If 25 divides $a^5 + b^5 + c^5 + d^5 + e^5$ then prove that 5 divides $abcde$.

I solved the following problem and giving the outline of my solution. I'm curious to know if a shorter and more elegant solution exists.

Problem

Let $a,b,c,d,e \in \mathbb{N}$ such that $25 | (a^5 + b^5 + c^5 + d^5 + e^5)$. Prove that $5 | abcde$.

Solution Outline

Use contradiction.

$5 \nmid abcde \implies 5 \nmid a,b,c,d,e$.

If $n = 5q + r$ then $n^5 = 25k + r^5$ which can be proved by Binomial Expansion. Thus $n \equiv r (mod \; 5) \implies n^5 \equiv r^5 (mod \; 25)$.

Now possible values of $r$ are $1,2,3,4$. Hence possible values of $r^5 (mod \; 25)$ are $1,7,-7,-1$. (We assume that the set of remainders modulo 25 is $\{-12, -11, \dots, -1, 0, 1, \dots, 11, 12 \}$). Thus $a^5, b^5, c^5, d^5, e^5 \equiv 1,7,-7,-1 (mod \; 25)$ in some order.

Then I spent a major chunk of my solution proving that $x_1 + x_2 + x_3 + x_4 + x_5 = 0 (mod \; 25)$ has no solutions if $x_1, x_2, x_3, x_4, x_5 \in \{1, 7, -7, -1 \}$. This part of the proof was essentially a brute force attack, and I'm not fully satisfied with it.

Question

I'm curious to know if this last part has a shorter/more elegant solution.

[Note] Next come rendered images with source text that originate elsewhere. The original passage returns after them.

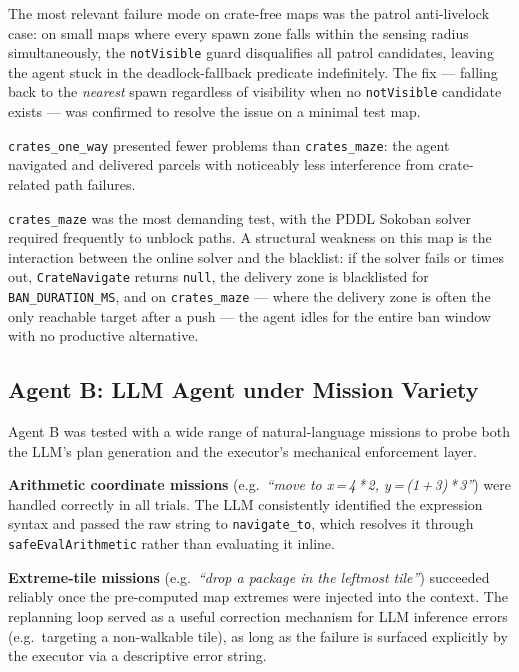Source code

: \documentclass[10pt,a4paper,twocolumn]{article}
\begin{document}
The most relevant failure mode on crate-free maps was the patrol
anti-livelock case: on small maps where every spawn zone falls within the
sensing radius simultaneously, the \texttt{notVisible} guard disqualifies
all patrol candidates, leaving the agent stuck in the deadlock-fallback
predicate indefinitely.  The fix — falling back to the \emph{nearest}
spawn regardless of visibility when no \texttt{notVisible} candidate
exists — was confirmed to resolve the issue on a minimal test map.

\texttt{crates\_one\_way} presented fewer problems than \texttt{crates\_maze}:
the agent navigated and delivered parcels with noticeably less interference
from crate-related path failures.

\texttt{crates\_maze} was the most demanding test, with the PDDL Sokoban
solver required frequently to unblock paths.  A structural weakness on this
map is the interaction between the online solver and the blacklist: if the
solver fails or times out, \texttt{CrateNavigate} returns \texttt{null}, the
delivery zone is blacklisted for \texttt{BAN\_DURATION\_MS}, and on
\texttt{crates\_maze} --- where the delivery zone is often the only reachable
target after a push --- the agent idles for the entire ban window with no
productive alternative.

\subsection{Agent B: LLM Agent under Mission Variety}

Agent B was tested with a wide range of natural-language missions to probe
both the LLM's plan generation and the executor's mechanical enforcement layer.

\textbf{Arithmetic coordinate missions} (e.g.\ \emph{``move to
x\,=\,4\,*\,2, y\,=\,(1\,+\,3)\,*\,3''}) were handled correctly in all
trials.  The LLM consistently identified the expression syntax and passed
the raw string to \texttt{navigate\_to}, which resolves it through
\texttt{safeEvalArithmetic} rather than evaluating it inline.

\textbf{Extreme-tile missions} (e.g.\ \emph{``drop a package in the
leftmost tile''}) succeeded reliably once the pre-computed map extremes
were injected into the context.  The replanning loop served as a useful
correction mechanism for LLM inference errors (e.g.\ targeting a
non-walkable tile), as long as the failure is surfaced explicitly by the
executor via a descriptive error string.
\end{document}
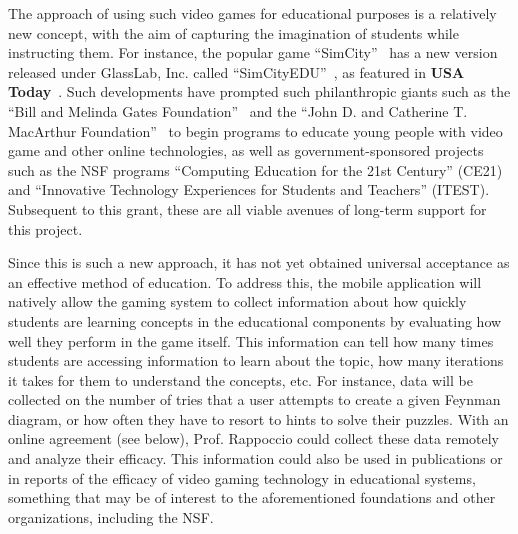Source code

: \documentclass[12pt]{proposalnsf}
\begin{document}

The approach of using such video games for educational purposes is a
relatively new concept, with the aim of capturing
the imagination of students while instructing them. For instance, the
popular game ``SimCity''~\cite{simcity} has a new version released under GlassLab,
Inc. called ``SimCityEDU''~\cite{simcityedu}, as featured in 
{\bf USA Today}~\cite{simcityedu_usatoday}. Such developments have
prompted such philanthropic giants such as the ``Bill and Melinda
Gates Foundation''~\cite{gates}
and the ``John D. and Catherine T. MacArthur
Foundation''~\cite{macfound} to begin programs to educate young people
with video game and other online technologies, as well as
government-sponsored projects such as the NSF programs ``Computing
Education for the 21st Century'' (CE21) and ``Innovative Technology
Experiences for Students and Teachers'' (ITEST). Subsequent to
this grant, these are all viable avenues of long-term support for
this project.


Since this is such a new approach, it has not yet
obtained universal acceptance as an effective method of education. To
address this, the mobile
application will natively allow the gaming system to collect
information about how quickly students are learning concepts in the
educational components by evaluating how well they perform in the game
itself. This information can tell how many times students are
accessing information to learn about the topic, how many iterations it
takes for them to understand the concepts, etc. For instance, data
will be collected on the number of tries that
a user attempts to create a given Feynman diagram, or how often they
have to resort to hints to solve their puzzles. With an online
agreement (see below), Prof. Rappoccio could collect these data remotely and analyze
their efficacy. This information could also be used in publications or
in reports of the efficacy of video gaming technology in educational
systems, something that may be of interest to the aforementioned
foundations and other organizations, including the NSF. 
\end{document}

Also, I'd be interested in any other solution overall.

Thanks!!


$x_1 + x_2 + x_3 + x_4 + x_5 = 0 \pmod{25}\,$ has no solutions if $x_1, x_2, x_3, x_4, x_5 \in \{1, 7, -7, -1 \}$

The sum lies between $5 \cdot(-7) = -35$ and $5 \cdot 7 = 35\,$. The sum of $5$ odd numbers cannot equal an even, which excludes $0\,$, and the only other multiples of $25$ in that range are $\pm 25\,$. By symmetry, it is enough to consider the case where the sum equals $25\,$, and that can be easily excluded by noting that it would require $3$ or $4$ of the values to be $7$, but neither such combination gives a solution.


Since $5^1\binom{5}{1}=25$, we have $(n+5)^5\equiv n^5\pmod{25}$. Thus, we can generate the table

$$ \begin{array}{c|c} n\pmod{5}&n^5\pmod{25}\\ 0&0\\ 1&1\\ 2&7\\ 3&-7\\ 4&-1\\ \end{array} $$ Since there are no solutions to $7x+y=25$ with $|x|+|y|\le5$, we must be looking for $7x+y=0$ with $|x|+|y|\le5$, which has only one solution: $x=y=0$. This corresponds to an equal number of $7\pmod{25}$ and $-7\pmod{25}$ and an equal number of $1\pmod{25}$ and $-1\pmod{25}$. Since $5$ is odd, there must be at least one $0\pmod{25}$ among $a^5,b^5,c^5,d^5,e^5$. This means at least one $0\pmod{5}$ among $a,b,c,d,e$.